Counterion condensation of a polyelectrolyte

Abstract

Counterion condensation phenomenon of a highly charged polyelectrolyte, which is directly related to DNA condensation and RNA folding, has great importance and potential use in biological science, electrokinetic phenomenon, and medical science. To further understand this fascinating phenomenon, the distribution of the electric potential for a highly charged polyelectrolyte in an electrolyte solution is determined theoretically. The polyelectrolyte is modeled as a charged porous sphere and the full nonlinear Poisson–Boltzmann equation is used to describe the interaction between the counterions in the electrolyte solution and the backbone macroion of the polyelectrolyte itself.
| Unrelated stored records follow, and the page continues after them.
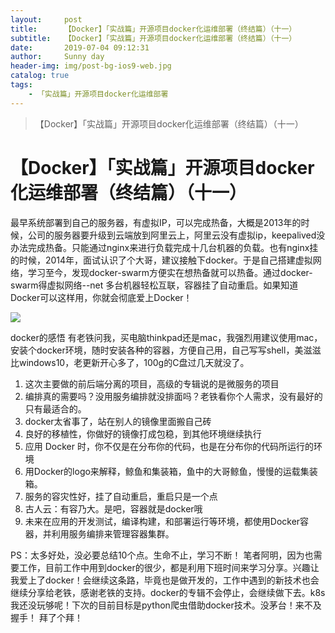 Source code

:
 ```yaml
---
layout:     post
title:      【Docker】「实战篇」开源项目docker化运维部署（终结篇）（十一）
subtitle:   【Docker】「实战篇」开源项目docker化运维部署（终结篇）（十一）
date:       2019-07-04 09:12:31
author:     Sunny day
header-img: img/post-bg-ios9-web.jpg
catalog: true
tags:
    - 「实战篇」开源项目docker化运维部署
---
```


>【Docker】「实战篇」开源项目docker化运维部署（终结篇）（十一）

# 【Docker】「实战篇」开源项目docker化运维部署（终结篇）（十一）

最早系统部署到自己的服务器，有虚拟IP，可以完成热备，大概是2013年的时候，公司的服务器要升级到云端放到阿里云上，阿里云没有虚拟ip，keepalived没办法完成热备。只能通过nginx来进行负载完成十几台机器的负载。也有nginx挂的时候，2014年，面试认识了个大哥，建议接触下docker。于是自己搭建虚拟网络，学习至今，发现docker-swarm方便实在想热备就可以热备。通过docker-swarm得虚拟网络--net 多台机器轻松互联，容器挂了自动重启。如果知道Docker可以这样用，你就会彻底爱上Docker！

![](https://imgconvert.csdnimg.cn/aHR0cHM6Ly91cGxvYWQtaW1hZ2VzLmppYW5zaHUuaW8vdXBsb2FkX2ltYWdlcy8xMTIyMzcxNS02MTBjNDM0ZWI2YTFlM2ExLnBuZz9pbWFnZU1vZ3IyL2F1dG8tb3JpZW50L3N0cmlwJTdDaW1hZ2VWaWV3Mi8yL3cvNjAwL2Zvcm1hdC93ZWJw?x-oss-process=image/format,png)

docker的感悟
有老铁问我，买电脑thinkpad还是mac，我强烈用建议使用mac，安装个docker环境，随时安装各种的容器，方便自己用，自己写写shell，美滋滋比windows10，老更新开心多了，100g的C盘过几天就没了。

1. 这次主要做的前后端分离的项目，高级的专辑说的是微服务的项目
1. 编排真的需要吗？没用服务编排就没排面吗？老铁看你个人需求，没有最好的只有最适合的。
1. docker太省事了，站在别人的镜像里面搬自己砖
1. 良好的移植性，你做好的镜像打成包稳，到其他环境继续执行
1. 应用 Docker 时，你不仅是在分布你的代码，也是在分布你的代码所运行的环境
1. 用Docker的logo来解释，鲸鱼和集装箱，鱼中的大哥鲸鱼，慢慢的运载集装箱。
1. 服务的容灾性好，挂了自动重启，重启只是一个点
1. 古人云：有容乃大。是吧，容器就是docker哦
1. 未来在应用的开发测试，编译构建，和部署运行等环境，都使用Docker容器，并利用服务编排来管理容器集群。

PS：太多好处，没必要总结10个点。生命不止，学习不断！ 笔者阿明，因为也需要工作，目前工作中用到docker的很少，都是利用下班时间来学习分享。兴趣让我爱上了docker！会继续这条路，毕竟也是做开发的，工作中遇到的新技术也会继续分享给老铁，感谢老铁的支持。docker的专辑不会停止，会继续做下去。k8s我还没玩够呢！下次的目前目标是python爬虫借助docker技术。没茅台！来不及握手！ 拜了个拜！


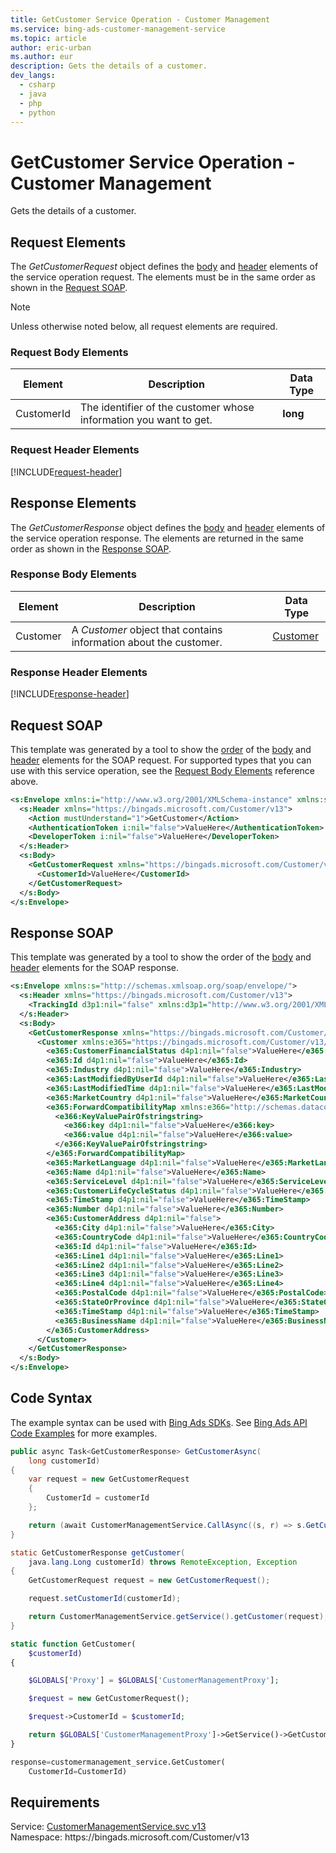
 ```yaml
---
title: GetCustomer Service Operation - Customer Management
ms.service: bing-ads-customer-management-service
ms.topic: article
author: eric-urban
ms.author: eur
description: Gets the details of a customer.
dev_langs: 
  - csharp
  - java
  - php
  - python
---
```

# GetCustomer Service Operation - Customer Management
Gets the details of a customer.

## <a name="request"></a>Request Elements
The *GetCustomerRequest* object defines the [body](#request-body) and [header](#request-header) elements of the service operation request. The elements must be in the same order as shown in the [Request SOAP](#request-soap). 

> [!NOTE]
> Unless otherwise noted below, all request elements are required.

### <a name="request-body"></a>Request Body Elements

|Element|Description|Data Type|
|-----------|---------------|-------------|
|<a name="customerid"></a>CustomerId|The identifier of the customer whose information you want to get.|**long**|

### <a name="request-header"></a>Request Header Elements
[!INCLUDE[request-header](./includes/request-header.md)]

## <a name="response"></a>Response Elements
The *GetCustomerResponse* object defines the [body](#response-body) and [header](#response-header) elements of the service operation response. The elements are returned in the same order as shown in the [Response SOAP](#response-soap).

### <a name="response-body"></a>Response Body Elements

|Element|Description|Data Type|
|-----------|---------------|-------------|
|<a name="customer"></a>Customer|A *Customer* object that contains information about the customer.|[Customer](customer.md)|

### <a name="response-header"></a>Response Header Elements
[!INCLUDE[response-header](./includes/response-header.md)]

## <a name="request-soap"></a>Request SOAP
This template was generated by a tool to show the [order](../guides/services-protocol.md#element-order) of the [body](#request-body) and [header](#request-header) elements for the SOAP request. For supported types that you can use with this service operation, see the [Request Body Elements](#request-body) reference above.

```xml
<s:Envelope xmlns:i="http://www.w3.org/2001/XMLSchema-instance" xmlns:s="http://schemas.xmlsoap.org/soap/envelope/">
  <s:Header xmlns="https://bingads.microsoft.com/Customer/v13">
    <Action mustUnderstand="1">GetCustomer</Action>
    <AuthenticationToken i:nil="false">ValueHere</AuthenticationToken>
    <DeveloperToken i:nil="false">ValueHere</DeveloperToken>
  </s:Header>
  <s:Body>
    <GetCustomerRequest xmlns="https://bingads.microsoft.com/Customer/v13">
      <CustomerId>ValueHere</CustomerId>
    </GetCustomerRequest>
  </s:Body>
</s:Envelope>
```

## <a name="response-soap"></a>Response SOAP
This template was generated by a tool to show the order of the [body](#response-body) and [header](#response-header) elements for the SOAP response.

```xml
<s:Envelope xmlns:s="http://schemas.xmlsoap.org/soap/envelope/">
  <s:Header xmlns="https://bingads.microsoft.com/Customer/v13">
    <TrackingId d3p1:nil="false" xmlns:d3p1="http://www.w3.org/2001/XMLSchema-instance">ValueHere</TrackingId>
  </s:Header>
  <s:Body>
    <GetCustomerResponse xmlns="https://bingads.microsoft.com/Customer/v13">
      <Customer xmlns:e365="https://bingads.microsoft.com/Customer/v13/Entities" d4p1:nil="false" xmlns:d4p1="http://www.w3.org/2001/XMLSchema-instance">
        <e365:CustomerFinancialStatus d4p1:nil="false">ValueHere</e365:CustomerFinancialStatus>
        <e365:Id d4p1:nil="false">ValueHere</e365:Id>
        <e365:Industry d4p1:nil="false">ValueHere</e365:Industry>
        <e365:LastModifiedByUserId d4p1:nil="false">ValueHere</e365:LastModifiedByUserId>
        <e365:LastModifiedTime d4p1:nil="false">ValueHere</e365:LastModifiedTime>
        <e365:MarketCountry d4p1:nil="false">ValueHere</e365:MarketCountry>
        <e365:ForwardCompatibilityMap xmlns:e366="http://schemas.datacontract.org/2004/07/System.Collections.Generic" d4p1:nil="false">
          <e366:KeyValuePairOfstringstring>
            <e366:key d4p1:nil="false">ValueHere</e366:key>
            <e366:value d4p1:nil="false">ValueHere</e366:value>
          </e366:KeyValuePairOfstringstring>
        </e365:ForwardCompatibilityMap>
        <e365:MarketLanguage d4p1:nil="false">ValueHere</e365:MarketLanguage>
        <e365:Name d4p1:nil="false">ValueHere</e365:Name>
        <e365:ServiceLevel d4p1:nil="false">ValueHere</e365:ServiceLevel>
        <e365:CustomerLifeCycleStatus d4p1:nil="false">ValueHere</e365:CustomerLifeCycleStatus>
        <e365:TimeStamp d4p1:nil="false">ValueHere</e365:TimeStamp>
        <e365:Number d4p1:nil="false">ValueHere</e365:Number>
        <e365:CustomerAddress d4p1:nil="false">
          <e365:City d4p1:nil="false">ValueHere</e365:City>
          <e365:CountryCode d4p1:nil="false">ValueHere</e365:CountryCode>
          <e365:Id d4p1:nil="false">ValueHere</e365:Id>
          <e365:Line1 d4p1:nil="false">ValueHere</e365:Line1>
          <e365:Line2 d4p1:nil="false">ValueHere</e365:Line2>
          <e365:Line3 d4p1:nil="false">ValueHere</e365:Line3>
          <e365:Line4 d4p1:nil="false">ValueHere</e365:Line4>
          <e365:PostalCode d4p1:nil="false">ValueHere</e365:PostalCode>
          <e365:StateOrProvince d4p1:nil="false">ValueHere</e365:StateOrProvince>
          <e365:TimeStamp d4p1:nil="false">ValueHere</e365:TimeStamp>
          <e365:BusinessName d4p1:nil="false">ValueHere</e365:BusinessName>
        </e365:CustomerAddress>
      </Customer>
    </GetCustomerResponse>
  </s:Body>
</s:Envelope>
```

## <a name="example"></a>Code Syntax
The example syntax can be used with [Bing Ads SDKs](../guides/client-libraries.md). See [Bing Ads API Code Examples](../guides/code-examples.md) for more examples.
```csharp
public async Task<GetCustomerResponse> GetCustomerAsync(
	long customerId)
{
	var request = new GetCustomerRequest
	{
		CustomerId = customerId
	};

	return (await CustomerManagementService.CallAsync((s, r) => s.GetCustomerAsync(r), request));
}
```
```java
static GetCustomerResponse getCustomer(
	java.lang.Long customerId) throws RemoteException, Exception
{
	GetCustomerRequest request = new GetCustomerRequest();

	request.setCustomerId(customerId);

	return CustomerManagementService.getService().getCustomer(request);
}
```
```php
static function GetCustomer(
	$customerId)
{

	$GLOBALS['Proxy'] = $GLOBALS['CustomerManagementProxy'];

	$request = new GetCustomerRequest();

	$request->CustomerId = $customerId;

	return $GLOBALS['CustomerManagementProxy']->GetService()->GetCustomer($request);
}
```
```python
response=customermanagement_service.GetCustomer(
	CustomerId=CustomerId)
```

## Requirements
Service: [CustomerManagementService.svc v13](https://clientcenter.api.bingads.microsoft.com/Api/CustomerManagement/v13/CustomerManagementService.svc)  
Namespace: https\://bingads.microsoft.com/Customer/v13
The solution is obtained with a pseudo-spectral method based on Chebyshev polynomials. The fraction of total charges condensed is analyzed in particular, with its dependence on the charged condition of the polyelectrolyte as well as the ionic strength of the solution investigated in detail. Comparison with limited experimental data available in the literature for DNA neutralization fraction is excellent in the asymptotic sense, suggesting the reliability of the analysis in this study, as well as the promising possibility of using the charged porous sphere to model a polyelectrolyte. Results presented here provide useful information in biological systems and can be utilized in practical applications such as DNA vaccines and gene delivery.